There’s Philip Lotko and Daniel Brix from Rains. I was just in New York recently, and it’s pretty amazing to walk past a Rains store there.

And then Nicolaj Thomsen and the guys from Another Aspect. They’re not playing in the same financial league as Les Deux or Rains, but the kind of movement they create from within their community is super impressive. They’re so confident in their concept, and yet they keep evolving in all the right ways. Whenever I’m in Copenhagen, I always stop by their place.”

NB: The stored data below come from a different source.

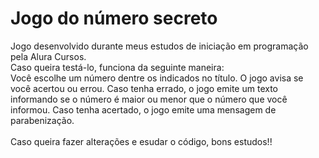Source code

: <h1> Jogo do número secreto</h1>
<p> Jogo desenvolvido durante meus estudos de iniciação em programação pela Alura Cursos. <br> Caso queira testá-lo, funciona da seguinte maneira: <br> Você escolhe um número dentre os indicados no título. O jogo avisa 
se você acertou ou errou. Caso tenha errado, o jogo emite um texto informando se o número é maior ou menor que o número que você informou. Caso tenha acertado, o jogo emite uma mensagem de parabenização.<br><br>
Caso queira fazer alterações e esudar o código, bons estudos!!</p>
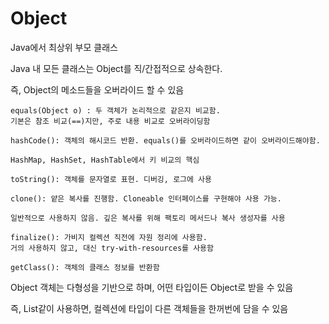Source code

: # Object

Java에서 최상위 부모 클래스

Java 내 모든 클래스는 Object를 직/간접적으로 상속한다.

즉, Object의 메소드들을 오버라이드 할 수 있음

    equals(Object o) : 두 객체가 논리적으로 같은지 비교함. 
    기본은 참조 비교(==)지만, 주로 내용 비교로 오버라이딩함

    hashCode(): 객체의 해시코드 반환. equals()를 오버라이드하면 같이 오버라이드해야함.

    HashMap, HashSet, HashTable에서 키 비교의 핵심
    
    toString(): 객체를 문자열로 표현. 디버깅, 로그에 사용
    
    clone(): 얕은 복사를 진행함. Cloneable 인터페이스를 구현해야 사용 가능.

    일반적으로 사용하지 않음. 깊은 복사를 위해 팩토리 메서드나 복사 생성자를 사용
    
    finalize(): 가비지 컬렉션 직전에 자원 정리에 사용함.
    거의 사용하지 않고, 대신 try-with-resources를 사용함
    
    getClass(): 객체의 클래스 정보를 반환함

Object 객체는 다형성을 기반으로 하며, 어떤 타입이든 Object로 받을 수 있음

즉, List<Object>같이 사용하면, 컬렉션에 타입이 다른 객체들을 한꺼번에 담을 수 있음
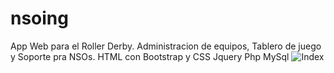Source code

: # nsoing
App Web para el Roller Derby. Administracion de equipos, Tablero de juego y Soporte pra NSOs.
HTML con Bootstrap y CSS
Jquery
Php
MySql
![Index](http://nsoing.zapto.org/nsoing/img/nsoingIndex.png)

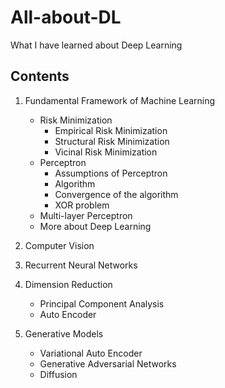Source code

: # All-about-DL
What I have learned about Deep Learning

## Contents

1. Fundamental Framework of Machine Learning
	- Risk Minimization
		- Empirical Risk Minimization
		- Structural Risk Minimization
		- Vicinal Risk Minimization
	- Perceptron
		- Assumptions of Perceptron
		- Algorithm
		- Convergence of the algorithm
		- XOR problem
	- Multi-layer Perceptron
	- More about Deep Learning

2. Computer Vision

3. Recurrent Neural Networks

4. Dimension Reduction
	- Principal Component Analysis
	- Auto Encoder
	
5. Generative Models
	- Variational Auto Encoder
	- Generative Adversarial Networks
	- Diffusion
	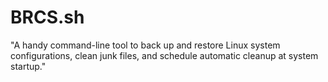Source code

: # BRCS.sh
"A handy command-line tool to back up and restore Linux system configurations, clean junk files, and schedule automatic cleanup at system startup."
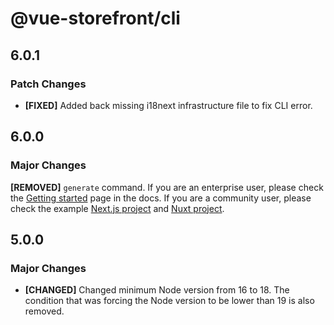 # @vue-storefront/cli

## 6.0.1

### Patch Changes

- **[FIXED]** Added back missing i18next infrastructure file to fix CLI error.

## 6.0.0

### Major Changes

**[REMOVED]** `generate` command. If you are an enterprise user, please check the [Getting started](https://docs.alokai.com/storefront/introduction/getting-started) page in the docs. If you are a community user, please check the example [Next.js project](https://github.com/vuestorefront/storefront-next13-boilerplate) and [Nuxt project](https://github.com/vuestorefront/storefront-nuxt3-boilerplate).

## 5.0.0

### Major Changes

- **[CHANGED]** Changed minimum Node version from 16 to 18. The condition that was forcing the Node version to be lower than 19 is also removed.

And speaking of Copenhagen. We’re sitting here in the middle of a Champions League round – how much do you keep up with FCK these days?

“I follow closely and read most of the updates. Practically speaking, it’s difficult to watch the matches because of the time difference. For example, I only managed to catch about 15 minutes on my phone in the locker room when we faced Leverkusen. But there’s no doubt how much FCK means to me.

I still struggle a bit with using yellow in our collections, which is a little silly in hindsight.

But I’m really looking forward to one day passing my love for FCK on to my son. Experiencing those afternoons in Parken that I only ever really got to enjoy from the pitch myself – I can’t wait for that.”


Vi glæder os til at følge Bobben’s Dept, Nanna og Zanka videre i deres rejse!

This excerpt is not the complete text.